Cinema's most celebrated dogs

James Oliver

Woof! Woof!

Given that human beings have been going soppy over dogs for a good 250,000 years now (give or take), it should come as no surprise that man's best friend has a long history in the movies

Back in 1905, a film called Rescued by Rover had a good claim to be the first genuine blockbuster: this story of a heroic Collie that saves a kidnapped baby was cheered around the world and, since then, cinema goers have shown again and again that they're suckers for a good boy (and girl, of course.)

The latest interface between pooches and pictures is Wes Anderson's Isle of Dogs, an animated film about... well, the title says it all really. It's about an island that's full of dogs. (Truth in advertising and all that.)

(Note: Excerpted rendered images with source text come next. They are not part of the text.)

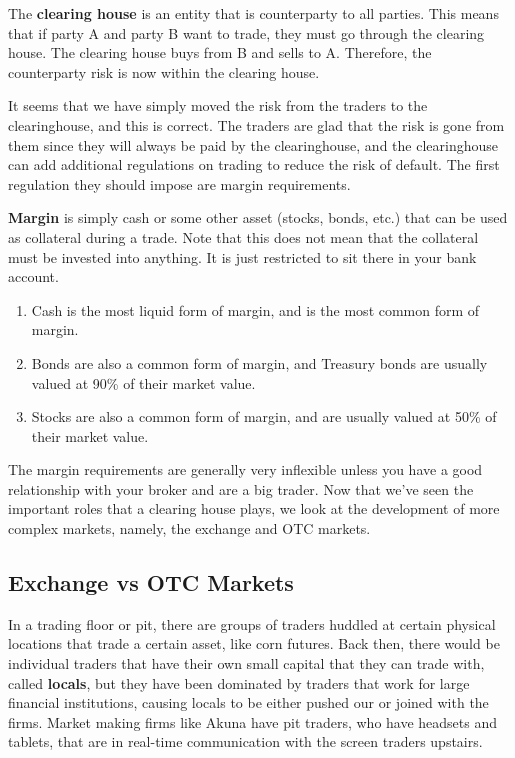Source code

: \documentclass{article}
\begin{document}
    \begin{definition}
      The \textbf{clearing house} is an entity that is counterparty to all parties. This means that if party A and party B want to trade, they must go through the clearing house. The clearing house buys from B and sells to A. Therefore, the counterparty risk is now within the clearing house.
    \end{definition}

    It seems that we have simply moved the risk from the traders to the clearinghouse, and this is correct. The traders are glad that the risk is gone from them since they will always be paid by the clearinghouse, and the clearinghouse can add additional regulations on trading to reduce the risk of default. The first regulation they should impose are margin requirements. 

    \begin{definition}[Margin]
      \textbf{Margin} is simply cash or some other asset (stocks, bonds, etc.) that can be used as collateral during a trade. Note that this does not mean that the collateral must be invested into anything. It is just restricted to sit there in your bank account. 
      \begin{enumerate}
        \item Cash is the most liquid form of margin, and is the most common form of margin. 
        \item Bonds are also a common form of margin, and Treasury bonds are usually valued at 90\% of their market value.
        \item Stocks are also a common form of margin, and are usually valued at 50\% of their market value. 
      \end{enumerate}
    \end{definition}

    The margin requirements are generally very inflexible unless you have a good relationship with your broker and are a big trader. Now that we've seen the important roles that a clearing house plays, we look at the development of more complex markets, namely, the exchange and OTC markets. 

  \subsection{Exchange vs OTC Markets}

    In a trading floor or pit, there are groups of traders huddled at certain physical locations that trade a certain asset, like corn futures. Back then, there would be individual traders that have their own small capital that they can trade with, called \textbf{locals}, but they have been dominated by traders that work for large financial institutions, causing locals to be either pushed our or joined with the firms. Market making firms like Akuna have pit traders, who have headsets and tablets, that are in real-time communication with the screen traders upstairs. 
\end{document}
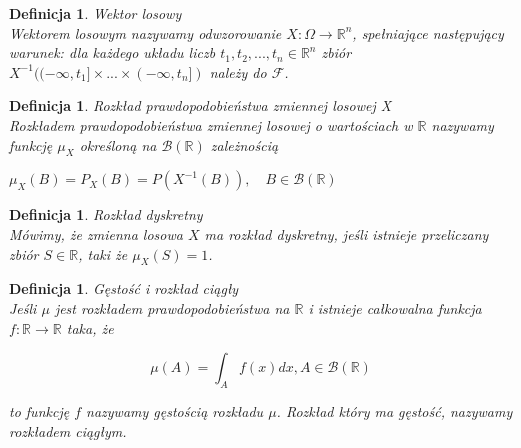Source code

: \documentclass[12pt,a4paper]{report}
\newtheorem{definition}[theorem]{Definicja}
\begin{document}
\begin{definition}{Wektor losowy \cite[Rozdział 5.1]{jakubowski2004}\\}
Wektorem losowym nazywamy odwzorowanie $X:\Omega \rightarrow \mathbb{R}^n$, spełniające następujący warunek: dla każdego układu liczb $t_1,t_2,...,t_n \in \mathbb{R}^n$ zbiór $X^{-1}((-\infty,t_1]\times...\times(-\infty,t_n])$ należy do $\mathcal{F}$.\\
\end{definition}

\begin{definition}{Rozkład prawdopodobieństwa zmiennej losowej X \cite[Rozdział 5.1]{jakubowski2004}\\}
Rozkładem prawdopodobieństwa zmiennej losowej o wartościach w $\mathbb{R}$ nazywamy funkcję $\mu_X$ określoną na $\mathcal{B}(\mathbb{R})$ zależnością
\begin{center}
$\mu_X(B)=P_X(B)=P(X^{-1}(B)), \quad B \in \mathcal{B}(\mathbb{R})$\\
\end{center} 
\end{definition}

\begin{definition}{Rozkład dyskretny \cite[Rozdział 5.1]{jakubowski2004}\\}
Mówimy, że zmienna losowa $X$ ma rozkład dyskretny, jeśli istnieje przeliczany zbiór $S \in \mathbb{R}$, taki że $\mu_X(S)=1$.\\
\end{definition}

\begin{definition}{Gęstość i rozkład ciągły \cite[Rozdział 5.1]{jakubowski2004}\\}
Jeśli $\mu$ jest rozkładem prawdopodobieństwa na $\mathbb{R}$ i istnieje całkowalna funkcja $f: \mathbb{R} \rightarrow \mathbb{R}$ taka, że 
\begin{center}
$$\mu(A)=\int_A f(x)dx,   A\in \mathcal{B}(\mathbb{R})  $$  %
\end{center}
to funkcję $f$ nazywamy gęstością rozkładu $\mu$. Rozkład który ma gęstość, nazywamy rozkładem ciągłym. \\
\end{definition}

\end{document}
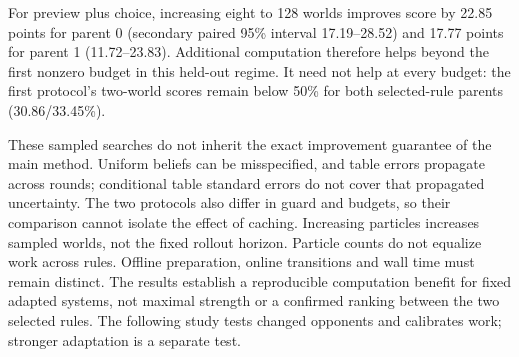 For preview plus choice, increasing eight to 128 worlds improves score by
22.85 points for parent 0 (secondary paired 95\% interval 17.19--28.52) and
17.77 points for parent 1 (11.72--23.83). Additional computation therefore
helps beyond the first nonzero budget in this held-out regime. It need not
help at every budget: the first protocol's two-world scores remain below
50\% for both selected-rule parents (30.86/33.45\%).

These sampled searches do not inherit the exact improvement guarantee of the
main method. Uniform beliefs can be misspecified, and table errors propagate
across rounds; conditional table standard errors do not cover that propagated
uncertainty. The two protocols also differ in guard and budgets, so their
comparison cannot isolate the effect of caching. Increasing particles increases
sampled worlds, not the fixed rollout horizon. Particle counts do not equalize
work across rules. Offline preparation, online transitions and
wall time must remain distinct. The results establish a reproducible
computation benefit for fixed adapted systems, not maximal strength or a
confirmed ranking between the two selected rules. The following study tests
changed opponents and calibrates work; stronger adaptation is a separate test.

While we count down the moments until it gets released, we thought we'd compile a list of some of the most notable hounds in cinematic history.


Rin Tin Tin

(in all sorts of films)

Plucked, very nearly literally, from a French battlefield in the First World War, “Rinty” was the screen's first non-human superstar, more beloved than all but the most celestial human celebrities. He was also the victim of a notorious injustice...

During the very first Oscar season, Rin Tin Tin was actually the most popular choice for Best Actor. But the organisers weren't having that and, figuring a dog was in no position to kick up a fuss, rigged it so Emil Jannings picked up the statue.



(in The Thin Man films)

The Thin Man films were a series of detective movies in which William Powell and Myrna Loy played husband and wife detective aces Nick and Nora Charles. They were aided and abetted by Asta, their wire fox terrier. He was given ample opportunities to steal the show, and made good use of them every time.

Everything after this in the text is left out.